Good point that multivitamins are NEW. Our grandparents didn't take them because they didn't exist. Multivitamins are a mixed blessing in my mind. I don't take them. How is it exactly they are ISOLATING certain nutrients, and making them work in our bodies, which don't work in isolation in any way. All things having to do with life are systems, not separate parts. We have yet to and no doubt never will really understand entirely how the body works, because it is not reducable, and can't be managed by reduced things, like multivitamins. (the nation's sewage, by the way, contains millions of undigested multivitamins.) What's ironic about someone refusing to take vitamins because their bread flour is "enriched" or their milk is "enriched" -- what do they think they're enriching them with?

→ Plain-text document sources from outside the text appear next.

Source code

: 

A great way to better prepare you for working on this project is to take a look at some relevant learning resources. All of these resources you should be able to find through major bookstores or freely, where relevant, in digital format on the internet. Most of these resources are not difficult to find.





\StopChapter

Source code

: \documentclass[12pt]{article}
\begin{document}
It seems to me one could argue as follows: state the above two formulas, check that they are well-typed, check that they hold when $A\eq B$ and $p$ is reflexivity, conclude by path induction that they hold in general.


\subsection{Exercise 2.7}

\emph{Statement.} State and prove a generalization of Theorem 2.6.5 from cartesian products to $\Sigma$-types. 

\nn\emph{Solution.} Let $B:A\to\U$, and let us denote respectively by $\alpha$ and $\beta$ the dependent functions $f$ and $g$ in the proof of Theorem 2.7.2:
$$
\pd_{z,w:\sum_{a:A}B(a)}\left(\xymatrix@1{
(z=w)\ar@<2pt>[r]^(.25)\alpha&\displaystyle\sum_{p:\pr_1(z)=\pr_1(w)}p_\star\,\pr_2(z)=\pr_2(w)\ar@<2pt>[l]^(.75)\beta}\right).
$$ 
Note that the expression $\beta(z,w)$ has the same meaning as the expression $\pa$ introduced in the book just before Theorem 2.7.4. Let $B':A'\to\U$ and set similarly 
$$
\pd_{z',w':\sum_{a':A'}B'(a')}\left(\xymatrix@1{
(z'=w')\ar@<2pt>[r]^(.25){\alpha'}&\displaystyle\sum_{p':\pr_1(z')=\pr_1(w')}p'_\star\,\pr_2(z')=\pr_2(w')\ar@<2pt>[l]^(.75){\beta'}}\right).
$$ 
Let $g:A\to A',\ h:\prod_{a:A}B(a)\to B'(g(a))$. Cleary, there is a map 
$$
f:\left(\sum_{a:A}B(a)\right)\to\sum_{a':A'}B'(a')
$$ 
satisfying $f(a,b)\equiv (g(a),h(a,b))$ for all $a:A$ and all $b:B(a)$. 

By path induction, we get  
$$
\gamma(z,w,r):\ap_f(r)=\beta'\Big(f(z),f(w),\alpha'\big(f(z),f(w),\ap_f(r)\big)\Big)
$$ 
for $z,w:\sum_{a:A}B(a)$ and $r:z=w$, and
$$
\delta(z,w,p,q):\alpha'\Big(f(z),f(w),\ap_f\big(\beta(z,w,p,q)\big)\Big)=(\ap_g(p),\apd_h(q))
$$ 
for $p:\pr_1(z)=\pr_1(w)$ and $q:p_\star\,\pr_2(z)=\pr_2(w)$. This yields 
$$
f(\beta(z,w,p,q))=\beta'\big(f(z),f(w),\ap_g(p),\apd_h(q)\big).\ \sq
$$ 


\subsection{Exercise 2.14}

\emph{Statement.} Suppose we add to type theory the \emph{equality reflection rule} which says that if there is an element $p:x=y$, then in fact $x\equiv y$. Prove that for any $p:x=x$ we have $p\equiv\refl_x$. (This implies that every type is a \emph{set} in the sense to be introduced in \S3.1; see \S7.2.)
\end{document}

Isolated vitamins and minerals.

Nutrition should be had from food. That said, I do understand many of us can't absorb vitamins/minerals properly since our intestines are damaged. Perhaps in those instances, until we heal ourselves, we can gain some help from NATURAL, WHOLE FOOD BASED multivitamins. But ultimately, we should not be popping pills for nutrients - we should be eating them in food. Kids should definitely be getting it from food - they're systems are cleaner than ours in most instances.

As to nutrition from whole grain bread -- everything on the web I could find in 1/2 hours time that touted the goodness of whole grain bread products, presented them in contrast to refined bread products. One of the things they like to say is about fiber. What is the fiber content in your average piece of whole grain bread compared to a fig? an avocado? most vegetables? most fruits? Not good, when compared to those things. Here's what the AVERAGE whole wheat bread has for nutrition info on the packaging:

Calories: 70

Fat 1.2

Sodium 140

Carbs 13

fiber 2

sugars 5.6

protein 2.7


Calcium 2%

C 0%

Iron 5%

Here's what the Millet Bread (Food For Life) my family eats has:

Calories: 100

Fat .5

Sodium 170

Potassium 130

Carbs 21

fiber 1

sugar 3

protein 2

Vit 0% except

C at 4%

Iron 4%

So, the difference in 1 gram of fiber when we're supposed by getting 30 a day seems a bit irrelevant really. I'd focus on getting high fiber fruits and veggies in their diet.